Hello, Dr. Strangelove

This Wednesday, we will be hosting a screening of the Dr. Stangelove: Or How I Learned to Stop Worrying and Love the Bomb, directed by the great Stanley Kubrick. When Dr. Strangelove premiered, it stirred up quite a bit of controversy. The military stringently rejected the notion that a military officer could dictate a nuclear strike and assured the public that the nation's nuclear arms were under secure safeguards. Those assurances, however, may not have been completely truthful. 

According to a New Yorker article published in 2014 on the 50th anniversary of Dr. Stangelove, "Half a century after Kubrick’s mad general, Jack D. Ripper, launched a nuclear strike on the Soviets to defend the purity of “our precious bodily fluids” from Communist subversion, we now know that American officers did indeed have the ability to start a Third World War on their own. And despite the introduction of rigorous safeguards in the years since then, the risk of an accidental or unauthorized nuclear detonation hasn’t been completely eliminated." Near accidents have been recorded since the US nuclear program's inception, and there are no guarantees that our nuclear weapons are completely safe, nor is there any guarantee of safeguards for the thousands of nuclear weapons in Europe and NATO alliance states, Russia, Israel, North Korea, China, India and Pakistan. 

Following the fall of the USSR, the nuclear issue seemed less relevant as most assumed that, with the end of the Cold War, the US, its allies and Russia would begin to seriously tackle the job of dismantling the thousands of active nuclear weapons that threatened humanity.
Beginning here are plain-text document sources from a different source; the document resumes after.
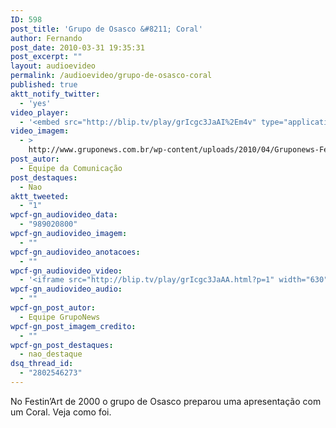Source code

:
 ```yaml
---
ID: 598
post_title: 'Grupo de Osasco &#8211; Coral'
author: Fernando
post_date: 2010-03-31 19:35:31
post_excerpt: ""
layout: audioevideo
permalink: /audioevideo/grupo-de-osasco-coral
published: true
aktt_notify_twitter:
  - 'yes'
video_player:
  - '<embed src="http://blip.tv/play/grIcgc3JaAI%2Em4v" type="application/x-shockwave-flash" width="630" height="384" allowscriptaccess="always" allowfullscreen="true"></embed>'
video_imagem:
  - >
    http://www.gruponews.com.br/wp-content/uploads/2010/04/Gruponews-FestinArt2000CoralOsasco844-42.jpg
post_autor:
  - Equipe da Comunicação
post_destaques:
  - Nao
aktt_tweeted:
  - "1"
wpcf-gn_audiovideo_data:
  - "989020800"
wpcf-gn_audiovideo_imagem:
  - ""
wpcf-gn_audiovideo_anotacoes:
  - ""
wpcf-gn_audiovideo_video:
  - '<iframe src="http://blip.tv/play/grIcgc3JaAA.html?p=1" width="630" height="384" frameborder="0" allowfullscreen></iframe><embed type="application/x-shockwave-flash" src="http://a.blip.tv/api.swf#grIcgc3JaAA" style="display:none"></embed>'
wpcf-gn_audiovideo_audio:
  - ""
wpcf-gn_post_autor:
  - Equipe GrupoNews
wpcf-gn_post_imagem_credito:
  - ""
wpcf-gn_post_destaques:
  - nao_destaque
dsq_thread_id:
  - "2802546273"
---
```

No Festin’Art de 2000 o grupo de Osasco preparou uma apresentação com um Coral. Veja como foi.
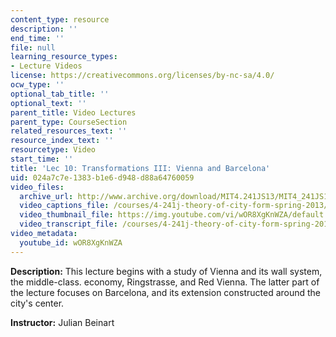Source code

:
 ```yaml
---
content_type: resource
description: ''
end_time: ''
file: null
learning_resource_types:
- Lecture Videos
license: https://creativecommons.org/licenses/by-nc-sa/4.0/
ocw_type: ''
optional_tab_title: ''
optional_text: ''
parent_title: Video Lectures
parent_type: CourseSection
related_resources_text: ''
resource_index_text: ''
resourcetype: Video
start_time: ''
title: 'Lec 10: Transformations III: Vienna and Barcelona'
uid: 024a7c7e-1383-b1e6-d948-d88a64760059
video_files:
  archive_url: http://www.archive.org/download/MIT4.241JS13/MIT4_241JS13_lec10_300k.mp4
  video_captions_file: /courses/4-241j-theory-of-city-form-spring-2013/9cf09864095b51a5807c3612eb3406a6_wOR8XgKnWZA.vtt
  video_thumbnail_file: https://img.youtube.com/vi/wOR8XgKnWZA/default.jpg
  video_transcript_file: /courses/4-241j-theory-of-city-form-spring-2013/2cad774f1df990840d93b1db799c4c6d_wOR8XgKnWZA.pdf
video_metadata:
  youtube_id: wOR8XgKnWZA
---
```


**Description:** This lecture begins with a study of Vienna and its wall system, the middle-class. economy, Ringstrasse, and Red Vienna. The latter part of the lecture focuses on Barcelona, and its extension constructed around the city's center.

**Instructor:** Julian Beinart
Reduction has occurred, but there are still approximately 1,800 warheads on high  alert and the US has recently committed a trillion dollars over the next three decades to modernizing and upgrading our nuclear capabilities.

In Kubrick's film, General Ripper may be mad, but it is also madness for governments to invest billions of dollars in weapons of mass destruction. According to Pope Francis, writing to the Vienna Humanitarian Conference in December of 2015, “Spending on nuclear weapons squanders the wealth of nations,” ...To prioritize such spending is a mistake and a misallocation of resources which would be far better invested in the areas of integral human development, education, health and the fight against extreme poverty."

Please join us for this brilliant film and for a discussion following the fillm led by Dr. Stephen Muller. In 1980, Dr. Muller cofounded International Physicians for the Prevention of Nuclear War, a group that received a Noble Peace Prize in 1985 for organizing popular opposition to President Reagan's arms race. Today, Dr. Muller is seeking to reignite popular opposition to nuclear weapons as we move into an era of unstable executive leadership.

This program is co-sponsored with Nuclear Weapons Matter, a study group on campus that works to raise awareness and discussion of issues relating to nuclear weapons, and the Nuclear Community of the MIT Energy Club.